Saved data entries
____

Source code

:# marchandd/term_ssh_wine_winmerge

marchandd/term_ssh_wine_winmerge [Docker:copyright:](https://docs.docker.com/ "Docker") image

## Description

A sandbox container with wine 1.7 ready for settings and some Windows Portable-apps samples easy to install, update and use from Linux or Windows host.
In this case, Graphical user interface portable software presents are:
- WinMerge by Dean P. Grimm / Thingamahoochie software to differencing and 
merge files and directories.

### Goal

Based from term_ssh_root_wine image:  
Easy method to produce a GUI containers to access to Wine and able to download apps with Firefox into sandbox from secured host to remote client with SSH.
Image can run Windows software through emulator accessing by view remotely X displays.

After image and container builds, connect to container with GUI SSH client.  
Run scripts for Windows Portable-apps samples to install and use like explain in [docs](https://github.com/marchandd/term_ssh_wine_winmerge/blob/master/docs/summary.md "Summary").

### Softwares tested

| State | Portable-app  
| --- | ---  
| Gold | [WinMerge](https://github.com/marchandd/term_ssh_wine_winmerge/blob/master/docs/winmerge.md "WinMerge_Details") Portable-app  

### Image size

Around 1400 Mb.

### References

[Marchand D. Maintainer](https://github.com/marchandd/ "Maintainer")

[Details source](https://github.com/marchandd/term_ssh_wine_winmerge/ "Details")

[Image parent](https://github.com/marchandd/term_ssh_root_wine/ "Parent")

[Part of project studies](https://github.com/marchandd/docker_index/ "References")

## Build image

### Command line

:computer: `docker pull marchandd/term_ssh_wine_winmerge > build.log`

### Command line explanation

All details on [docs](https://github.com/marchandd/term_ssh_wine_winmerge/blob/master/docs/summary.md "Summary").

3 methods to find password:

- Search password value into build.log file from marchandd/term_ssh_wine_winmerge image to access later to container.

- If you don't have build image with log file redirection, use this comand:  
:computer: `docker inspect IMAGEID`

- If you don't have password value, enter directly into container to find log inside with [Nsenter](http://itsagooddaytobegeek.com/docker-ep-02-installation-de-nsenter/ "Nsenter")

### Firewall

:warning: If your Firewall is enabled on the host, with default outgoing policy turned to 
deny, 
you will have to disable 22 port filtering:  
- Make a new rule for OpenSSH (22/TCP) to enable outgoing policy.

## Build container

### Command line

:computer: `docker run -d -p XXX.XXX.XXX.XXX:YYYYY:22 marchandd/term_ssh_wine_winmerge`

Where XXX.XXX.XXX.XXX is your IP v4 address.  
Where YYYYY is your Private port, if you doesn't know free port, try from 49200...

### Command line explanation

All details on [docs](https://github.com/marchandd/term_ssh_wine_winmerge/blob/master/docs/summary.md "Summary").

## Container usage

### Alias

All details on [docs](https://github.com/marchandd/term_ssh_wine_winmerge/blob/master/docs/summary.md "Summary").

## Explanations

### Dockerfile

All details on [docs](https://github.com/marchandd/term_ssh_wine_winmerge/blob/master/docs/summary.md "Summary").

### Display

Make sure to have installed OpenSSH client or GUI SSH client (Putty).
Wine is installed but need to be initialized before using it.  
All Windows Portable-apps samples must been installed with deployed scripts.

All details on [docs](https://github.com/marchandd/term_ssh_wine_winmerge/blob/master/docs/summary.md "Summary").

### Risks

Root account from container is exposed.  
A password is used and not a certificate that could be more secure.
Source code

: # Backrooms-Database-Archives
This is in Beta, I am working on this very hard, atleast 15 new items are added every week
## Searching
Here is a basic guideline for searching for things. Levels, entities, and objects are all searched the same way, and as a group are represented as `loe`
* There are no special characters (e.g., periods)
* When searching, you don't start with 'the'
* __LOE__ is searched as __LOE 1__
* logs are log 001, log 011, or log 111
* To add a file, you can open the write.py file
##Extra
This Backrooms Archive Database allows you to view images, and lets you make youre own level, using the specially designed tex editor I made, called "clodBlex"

____

Brief — From the first line to the last, transcribe the records exactly.

Solved exercise —
Source code

:# marchandd/term_ssh_wine_winmerge

marchandd/term_ssh_wine_winmerge [Docker:copyright:](https://docs.docker.com/ "Docker") image

## Description

A sandbox container with wine 1.7 ready for settings and some Windows Portable-apps samples easy to install, update and use from Linux or Windows host.
In this case, Graphical user interface portable software presents are:
- WinMerge by Dean P. Grimm / Thingamahoochie software to differencing and 
merge files and directories.

### Goal

Based from term_ssh_root_wine image:  
Easy method to produce a GUI containers to access to Wine and able to download apps with Firefox into sandbox from secured host to remote client with SSH.
Image can run Windows software through emulator accessing by view remotely X displays.

After image and container builds, connect to container with GUI SSH client.  
Run scripts for Windows Portable-apps samples to install and use like explain in [docs](https://github.com/marchandd/term_ssh_wine_winmerge/blob/master/docs/summary.md "Summary").

### Softwares tested

| State | Portable-app  
| --- | ---  
| Gold | [WinMerge](https://github.com/marchandd/term_ssh_wine_winmerge/blob/master/docs/winmerge.md "WinMerge_Details") Portable-app  

### Image size

Around 1400 Mb.

### References

[Marchand D. Maintainer](https://github.com/marchandd/ "Maintainer")

[Details source](https://github.com/marchandd/term_ssh_wine_winmerge/ "Details")

[Image parent](https://github.com/marchandd/term_ssh_root_wine/ "Parent")

[Part of project studies](https://github.com/marchandd/docker_index/ "References")

## Build image

### Command line

:computer: `docker pull marchandd/term_ssh_wine_winmerge > build.log`

### Command line explanation

All details on [docs](https://github.com/marchandd/term_ssh_wine_winmerge/blob/master/docs/summary.md "Summary").

3 methods to find password:

- Search password value into build.log file from marchandd/term_ssh_wine_winmerge image to access later to container.

- If you don't have build image with log file redirection, use this comand:  
:computer: `docker inspect IMAGEID`

- If you don't have password value, enter directly into container to find log inside with [Nsenter](http://itsagooddaytobegeek.com/docker-ep-02-installation-de-nsenter/ "Nsenter")

### Firewall

:warning: If your Firewall is enabled on the host, with default outgoing policy turned to 
deny, 
you will have to disable 22 port filtering:  
- Make a new rule for OpenSSH (22/TCP) to enable outgoing policy.

## Build container

### Command line

:computer: `docker run -d -p XXX.XXX.XXX.XXX:YYYYY:22 marchandd/term_ssh_wine_winmerge`

Where XXX.XXX.XXX.XXX is your IP v4 address.  
Where YYYYY is your Private port, if you doesn't know free port, try from 49200...

### Command line explanation

All details on [docs](https://github.com/marchandd/term_ssh_wine_winmerge/blob/master/docs/summary.md "Summary").

## Container usage

### Alias

All details on [docs](https://github.com/marchandd/term_ssh_wine_winmerge/blob/master/docs/summary.md "Summary").

## Explanations

### Dockerfile

All details on [docs](https://github.com/marchandd/term_ssh_wine_winmerge/blob/master/docs/summary.md "Summary").

### Display

Make sure to have installed OpenSSH client or GUI SSH client (Putty).
Wine is installed but need to be initialized before using it.  
All Windows Portable-apps samples must been installed with deployed scripts.

All details on [docs](https://github.com/marchandd/term_ssh_wine_winmerge/blob/master/docs/summary.md "Summary").

### Risks

Root account from container is exposed.  
A password is used and not a certificate that could be more secure.
Source code

: # Backrooms-Database-Archives
This is in Beta, I am working on this very hard, atleast 15 new items are added every week
## Searching
Here is a basic guideline for searching for things. Levels, entities, and objects are all searched the same way, and as a group are represented as `loe`
* There are no special characters (e.g., periods)
* When searching, you don't start with 'the'
* __LOE__ is searched as __LOE 1__
* logs are log 001, log 011, or log 111
* To add a file, you can open the write.py file
##Extra
This Backrooms Archive Database allows you to view images, and lets you make youre own level, using the specially designed tex editor I made, called "clodBlex"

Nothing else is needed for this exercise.